The isotopic composition of NO3− in the six groundwater wells upgradient and away (≥4 m) from perennial streamflow showed substantial enrichment in both 15N and 18O, falling far outside the expected ranges of NO3− sources from deposition or nitrification (Table 1 and Figs. 2 D and F and 3B). Samples from these wells showed a strong positive relationship between δ18ONO3 and δ15NNO3 (r2 = 0.68) with a slope of 0.76. This slope represents the fractionation ratio of O to N (Fig. 3B) and serves as a diagnostic of denitrification (14, 20⇓–22). This regression of δ18ONO3 versus δ15NNO3 excluded one sample (Well JD05, 12 July) that had a lighter isotopic composition and higher NO3− concentration than the others (Fig. 2 B and D), although downward extrapolation of the δ18ONO3/δ15NNO3 relationship directly intersected this sample point (Fig. 3B), which could represent a high-concentration NO3− end-member before isotopic fractionation by denitrification. The isotopic composition of this sample fell in the expected range for microbial nitrification and may reflect newly nitrified NO3−.
If denitrification consumes NO3− in a quasi-closed system, either over time (e.g., in a pocket of water in the soil or groundwater) or through space, (e.g., in a body of water flowing along a flow path), and is the only process altering δ15NNO3 values, the progressive consumption of a finite NO3− pool yields an increase in the δ15N of the residual NO3− in a quantitative relationship that defines an isotope enrichment factor between product and substrate (εp-s 15NNO3 ‰), as approximated by a modified Rayleigh closed-system model (20). Measurements from the WS3 wells did not show a clear relationship between δ15NNO3 and NO3− concentration, likely due to spatiotemporal heterogeneity in nitrification rates and substrate δ15N values. If denitrification was occurring in transient patches of saturated soil in the soil profile above the groundwater, sporadic pulses of partially and variably denitrified soil water may have reached each well independently. However, if the 12 July sample from well JD05 (Figs. 2 B and D and 3B) represents the NO3− concentration and δ15NNO3 of groundwater before denitrification and the mean NO3− concentration and δ15NNO3 of the rest of these samples represent partially denitrified NO3−, denitrification produced an isotope enrichment factor of −13‰ (−5‰ to −17‰). This value falls within the literature range for field measurements of denitrification, which average −16‰ and typically range from −6‰ to −23‰ (14, 21, 35). Together, these data indicate the pervasive occurrence of denitrification in soil or shallow groundwater of NO3− that had been produced by microbial nitrification, yielding groundwater with very low NO3− concentrations (<3 μM).

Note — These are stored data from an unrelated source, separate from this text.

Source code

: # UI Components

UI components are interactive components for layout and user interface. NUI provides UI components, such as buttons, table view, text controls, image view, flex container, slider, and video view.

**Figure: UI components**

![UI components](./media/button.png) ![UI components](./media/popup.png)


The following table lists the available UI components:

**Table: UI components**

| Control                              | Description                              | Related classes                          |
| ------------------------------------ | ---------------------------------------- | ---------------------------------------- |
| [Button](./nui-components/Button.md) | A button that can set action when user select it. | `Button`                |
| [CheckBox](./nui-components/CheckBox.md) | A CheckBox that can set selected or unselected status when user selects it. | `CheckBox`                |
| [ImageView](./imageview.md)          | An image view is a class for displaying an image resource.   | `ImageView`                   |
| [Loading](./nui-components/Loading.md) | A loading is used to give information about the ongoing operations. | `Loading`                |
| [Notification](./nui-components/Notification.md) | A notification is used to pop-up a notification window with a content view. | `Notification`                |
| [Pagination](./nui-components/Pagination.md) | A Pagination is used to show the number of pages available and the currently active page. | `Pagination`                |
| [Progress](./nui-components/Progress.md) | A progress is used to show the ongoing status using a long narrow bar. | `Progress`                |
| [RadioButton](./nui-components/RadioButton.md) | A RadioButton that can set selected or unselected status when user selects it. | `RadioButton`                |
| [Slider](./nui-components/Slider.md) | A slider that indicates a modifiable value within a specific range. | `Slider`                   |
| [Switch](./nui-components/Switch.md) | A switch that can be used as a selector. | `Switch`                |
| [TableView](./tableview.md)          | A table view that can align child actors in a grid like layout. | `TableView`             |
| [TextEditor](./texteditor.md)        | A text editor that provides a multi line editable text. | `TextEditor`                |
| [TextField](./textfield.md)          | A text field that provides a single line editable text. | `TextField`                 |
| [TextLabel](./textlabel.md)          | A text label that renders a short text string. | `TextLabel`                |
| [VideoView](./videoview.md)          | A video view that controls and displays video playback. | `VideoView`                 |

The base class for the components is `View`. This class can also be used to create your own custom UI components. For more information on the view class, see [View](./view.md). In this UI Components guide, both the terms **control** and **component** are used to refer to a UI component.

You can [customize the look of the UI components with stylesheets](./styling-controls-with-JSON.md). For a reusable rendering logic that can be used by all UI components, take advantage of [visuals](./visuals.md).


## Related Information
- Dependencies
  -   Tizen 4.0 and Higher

The three wells in or near (<2 m) the perennial stream showed varied isotopic signals (Fig. 3C). The east well (R12) showed isotopic evidence of denitrification similar to the ≥4-m wells. That is, most samples from this well showed evidence of dual isotope fractionation with high δ15NNO3 and δ18ONO3 values that fell near the same denitrification line as was observed in the >4-m wells (Fig. 3 B and C). However, a few samples fell below this line. Their isotopic composition may be explained most simply as a two end-member mix of partially denitrified NO3− in groundwater and the NO3− in streamwater. Mixing these two NO3− sources would lower both δ15NNO3 and, especially, δ18ONO3 values in these east well samples (Fig. 3C). Mixing may be the result of a hyporheic flow path bringing water from the stream to the shallow groundwater in the riparian zone. Nitrate in the west well (R14) did not show isotopic evidence of denitrification, and nitrate in the in-stream well (R13) isotopically resembled nearby streamwater. These measurements exemplify the spatial variability of denitrification and the importance of sampling different water sources to ascertain the occurrence and magnitude of denitrification within catchments.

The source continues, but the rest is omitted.